Most standard window screens in Las Vegas cost $50 to $100 each. Neon Window Cleaning averages $60 per standard screen with mobile in-home service. Pet-resistant mesh, heavy-duty mesh, oversized frames, and custom colors typically run $80 to $150+ per screen.
What's the difference between drop-off and mobile screen service?
Drop-off shops are usually $25 to $50 per screen but require you to remove every screen, transport them across town, and reinstall them yourself. Mobile service ($50 to $100) handles measurement and removal on-site, fabricates the new screens at our shop, and reinstalls them at your home — typically within 1 to 2 weeks for a full-house job. For most homeowners, mobile saves a half-day of hauling and avoids damaged frames during transport.
Should I repair or replace a torn window screen?

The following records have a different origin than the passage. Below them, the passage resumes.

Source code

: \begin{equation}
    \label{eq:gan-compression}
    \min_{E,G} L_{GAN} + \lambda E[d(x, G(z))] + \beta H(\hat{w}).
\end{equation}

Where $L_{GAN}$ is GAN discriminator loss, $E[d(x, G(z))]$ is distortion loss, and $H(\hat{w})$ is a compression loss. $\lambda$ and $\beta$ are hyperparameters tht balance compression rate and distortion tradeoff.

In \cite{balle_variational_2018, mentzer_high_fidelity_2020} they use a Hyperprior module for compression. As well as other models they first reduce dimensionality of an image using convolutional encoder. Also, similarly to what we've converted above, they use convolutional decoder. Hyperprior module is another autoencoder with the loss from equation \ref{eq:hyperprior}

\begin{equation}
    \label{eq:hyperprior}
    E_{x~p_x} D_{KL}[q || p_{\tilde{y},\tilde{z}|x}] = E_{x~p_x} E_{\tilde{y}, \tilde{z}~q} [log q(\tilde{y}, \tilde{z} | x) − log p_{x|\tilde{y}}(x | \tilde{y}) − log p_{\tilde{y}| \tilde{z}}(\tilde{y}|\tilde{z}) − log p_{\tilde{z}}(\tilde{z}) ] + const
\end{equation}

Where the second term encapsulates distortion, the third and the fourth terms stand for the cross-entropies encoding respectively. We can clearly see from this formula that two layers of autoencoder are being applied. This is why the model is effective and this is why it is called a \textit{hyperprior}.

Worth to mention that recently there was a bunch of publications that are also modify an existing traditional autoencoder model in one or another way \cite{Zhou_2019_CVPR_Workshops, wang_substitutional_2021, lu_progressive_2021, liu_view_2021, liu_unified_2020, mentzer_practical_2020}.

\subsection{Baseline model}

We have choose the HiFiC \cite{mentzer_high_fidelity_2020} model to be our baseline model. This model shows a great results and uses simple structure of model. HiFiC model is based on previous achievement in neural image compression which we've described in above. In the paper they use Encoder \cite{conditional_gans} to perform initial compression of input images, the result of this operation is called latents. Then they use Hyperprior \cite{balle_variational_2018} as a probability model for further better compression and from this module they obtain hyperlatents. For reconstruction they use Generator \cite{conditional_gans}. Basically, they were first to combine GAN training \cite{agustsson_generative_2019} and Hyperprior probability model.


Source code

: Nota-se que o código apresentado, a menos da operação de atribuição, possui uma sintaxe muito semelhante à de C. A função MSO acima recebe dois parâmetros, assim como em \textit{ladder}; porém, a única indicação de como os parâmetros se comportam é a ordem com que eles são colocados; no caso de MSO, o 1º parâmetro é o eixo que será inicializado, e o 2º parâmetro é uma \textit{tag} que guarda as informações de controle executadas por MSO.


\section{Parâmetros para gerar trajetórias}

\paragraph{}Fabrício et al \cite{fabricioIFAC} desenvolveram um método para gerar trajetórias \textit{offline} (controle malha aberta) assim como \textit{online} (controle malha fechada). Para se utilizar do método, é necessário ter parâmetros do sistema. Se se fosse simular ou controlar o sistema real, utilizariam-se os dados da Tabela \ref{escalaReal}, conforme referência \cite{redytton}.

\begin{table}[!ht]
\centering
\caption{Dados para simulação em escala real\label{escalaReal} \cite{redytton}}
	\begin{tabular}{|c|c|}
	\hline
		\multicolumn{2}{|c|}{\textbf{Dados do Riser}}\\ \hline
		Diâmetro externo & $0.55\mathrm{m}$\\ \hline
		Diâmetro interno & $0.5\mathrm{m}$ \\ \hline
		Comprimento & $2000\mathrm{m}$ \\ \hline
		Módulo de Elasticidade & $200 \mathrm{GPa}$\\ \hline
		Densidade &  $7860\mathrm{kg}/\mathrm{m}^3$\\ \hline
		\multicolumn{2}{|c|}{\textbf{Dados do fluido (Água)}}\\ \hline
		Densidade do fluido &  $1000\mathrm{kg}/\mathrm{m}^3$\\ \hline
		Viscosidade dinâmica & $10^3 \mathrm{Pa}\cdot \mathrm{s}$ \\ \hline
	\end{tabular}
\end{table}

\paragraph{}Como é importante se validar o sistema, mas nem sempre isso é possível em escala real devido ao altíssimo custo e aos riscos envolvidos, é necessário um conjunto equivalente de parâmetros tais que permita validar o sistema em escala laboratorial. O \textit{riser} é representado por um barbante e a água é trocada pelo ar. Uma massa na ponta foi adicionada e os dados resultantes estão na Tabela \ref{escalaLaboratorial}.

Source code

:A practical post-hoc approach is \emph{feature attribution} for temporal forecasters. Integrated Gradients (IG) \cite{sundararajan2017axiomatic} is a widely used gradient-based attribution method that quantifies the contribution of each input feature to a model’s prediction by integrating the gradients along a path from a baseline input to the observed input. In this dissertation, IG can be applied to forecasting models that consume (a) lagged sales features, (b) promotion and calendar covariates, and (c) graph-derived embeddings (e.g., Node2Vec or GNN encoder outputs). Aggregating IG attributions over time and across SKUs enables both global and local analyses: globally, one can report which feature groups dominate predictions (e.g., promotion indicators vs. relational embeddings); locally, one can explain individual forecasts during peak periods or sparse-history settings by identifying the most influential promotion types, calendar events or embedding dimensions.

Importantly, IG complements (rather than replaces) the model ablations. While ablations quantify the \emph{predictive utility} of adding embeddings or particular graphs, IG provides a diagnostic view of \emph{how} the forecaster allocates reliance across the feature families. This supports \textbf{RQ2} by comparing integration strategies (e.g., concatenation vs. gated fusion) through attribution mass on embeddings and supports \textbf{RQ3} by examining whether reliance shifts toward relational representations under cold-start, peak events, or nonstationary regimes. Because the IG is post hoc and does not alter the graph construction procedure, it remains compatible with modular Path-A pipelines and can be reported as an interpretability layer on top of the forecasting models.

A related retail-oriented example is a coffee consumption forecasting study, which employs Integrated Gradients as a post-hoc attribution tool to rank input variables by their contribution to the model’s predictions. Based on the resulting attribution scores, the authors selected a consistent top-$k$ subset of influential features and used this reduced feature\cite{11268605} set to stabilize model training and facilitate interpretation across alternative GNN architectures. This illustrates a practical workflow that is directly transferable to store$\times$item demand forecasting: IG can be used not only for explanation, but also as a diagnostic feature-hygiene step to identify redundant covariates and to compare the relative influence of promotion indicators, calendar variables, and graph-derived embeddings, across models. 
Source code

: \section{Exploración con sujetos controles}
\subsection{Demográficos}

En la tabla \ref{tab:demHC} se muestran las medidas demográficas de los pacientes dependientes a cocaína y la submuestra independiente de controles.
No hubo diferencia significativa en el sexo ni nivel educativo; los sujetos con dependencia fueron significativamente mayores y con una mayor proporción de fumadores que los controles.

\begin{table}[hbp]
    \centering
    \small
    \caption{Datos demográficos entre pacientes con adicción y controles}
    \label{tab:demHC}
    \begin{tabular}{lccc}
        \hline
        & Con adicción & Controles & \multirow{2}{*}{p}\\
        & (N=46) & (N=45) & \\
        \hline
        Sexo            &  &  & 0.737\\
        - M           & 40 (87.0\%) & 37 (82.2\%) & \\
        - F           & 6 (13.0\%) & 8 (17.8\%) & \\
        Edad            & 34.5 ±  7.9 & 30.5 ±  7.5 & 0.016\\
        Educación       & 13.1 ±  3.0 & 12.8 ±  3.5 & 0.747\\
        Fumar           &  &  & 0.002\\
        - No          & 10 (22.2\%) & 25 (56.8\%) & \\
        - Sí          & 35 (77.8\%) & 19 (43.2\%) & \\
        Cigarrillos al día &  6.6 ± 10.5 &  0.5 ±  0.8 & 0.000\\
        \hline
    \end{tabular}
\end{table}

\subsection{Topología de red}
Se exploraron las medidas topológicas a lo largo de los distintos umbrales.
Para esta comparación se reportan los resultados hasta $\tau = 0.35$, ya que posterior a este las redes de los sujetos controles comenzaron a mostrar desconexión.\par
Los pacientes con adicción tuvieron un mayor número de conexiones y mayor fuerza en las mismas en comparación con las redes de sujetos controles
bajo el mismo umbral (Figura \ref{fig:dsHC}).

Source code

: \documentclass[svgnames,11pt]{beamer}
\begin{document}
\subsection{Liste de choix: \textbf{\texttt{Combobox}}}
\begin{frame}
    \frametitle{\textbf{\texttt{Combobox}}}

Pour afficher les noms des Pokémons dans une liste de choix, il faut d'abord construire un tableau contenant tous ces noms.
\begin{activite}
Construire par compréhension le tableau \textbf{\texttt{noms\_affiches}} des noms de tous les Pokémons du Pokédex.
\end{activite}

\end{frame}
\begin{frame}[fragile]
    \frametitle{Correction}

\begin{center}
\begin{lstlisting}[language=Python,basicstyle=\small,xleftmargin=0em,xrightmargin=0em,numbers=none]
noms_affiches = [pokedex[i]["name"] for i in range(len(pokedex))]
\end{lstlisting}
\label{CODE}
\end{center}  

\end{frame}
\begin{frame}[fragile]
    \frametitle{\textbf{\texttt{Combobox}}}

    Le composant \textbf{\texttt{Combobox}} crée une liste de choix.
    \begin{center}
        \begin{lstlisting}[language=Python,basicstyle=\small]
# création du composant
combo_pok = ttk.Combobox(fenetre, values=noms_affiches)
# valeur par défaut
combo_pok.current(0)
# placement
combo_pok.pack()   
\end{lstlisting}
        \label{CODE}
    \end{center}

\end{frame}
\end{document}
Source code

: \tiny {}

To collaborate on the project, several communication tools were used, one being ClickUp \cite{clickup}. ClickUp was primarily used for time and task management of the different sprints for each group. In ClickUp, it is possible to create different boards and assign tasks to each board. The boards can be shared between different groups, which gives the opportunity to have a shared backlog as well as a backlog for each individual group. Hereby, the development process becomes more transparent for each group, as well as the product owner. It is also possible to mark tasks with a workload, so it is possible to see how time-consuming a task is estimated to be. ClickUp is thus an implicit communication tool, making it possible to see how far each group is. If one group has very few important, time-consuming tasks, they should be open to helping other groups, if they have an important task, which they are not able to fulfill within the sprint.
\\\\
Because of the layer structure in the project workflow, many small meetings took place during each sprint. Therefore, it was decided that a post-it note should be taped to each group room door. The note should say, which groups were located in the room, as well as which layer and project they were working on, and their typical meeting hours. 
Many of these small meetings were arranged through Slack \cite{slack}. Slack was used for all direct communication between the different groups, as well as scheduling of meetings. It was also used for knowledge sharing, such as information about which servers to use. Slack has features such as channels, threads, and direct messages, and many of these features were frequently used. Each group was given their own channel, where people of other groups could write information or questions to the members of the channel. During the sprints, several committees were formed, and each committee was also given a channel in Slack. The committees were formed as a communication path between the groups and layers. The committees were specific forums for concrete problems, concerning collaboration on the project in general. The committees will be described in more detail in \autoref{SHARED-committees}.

Small punctures in fiberglass mesh can be patched, but the patch is usually visible and the surrounding mesh has often degraded from sun and dust. For most Las Vegas homes, full re-screening with new mesh and fresh spline costs only slightly more than a quality patch and lasts another 8 to 12 years.
How long do window screens last in Las Vegas?
Standard fiberglass mesh in Las Vegas typically lasts 8 to 12 years before sun, dust, and heat make it brittle. Pet-resistant and heavy-duty meshes can last 15 to 20 years. Frames themselves usually outlive the mesh by decades unless they're physically damaged.
Do I need pet-resistant mesh?
If you have cats or medium-to-large dogs that spend time near windows, almost certainly yes. Standard fiberglass mesh tears from a single cat claw or a dog nose pressed against it. Pet-resistant mesh costs about $15–$30 more per screen up front and usually saves you one full re-screen cycle.
Is it worth re-screening the whole house at once?
Usually yes. The trip charge, setup, and measurement time amortize across more screens, so per-screen pricing drops. And since most screens in a home are the same age, if a few are failing the rest are close behind — doing them all at once means you don't pay a second mobilization in 18 months.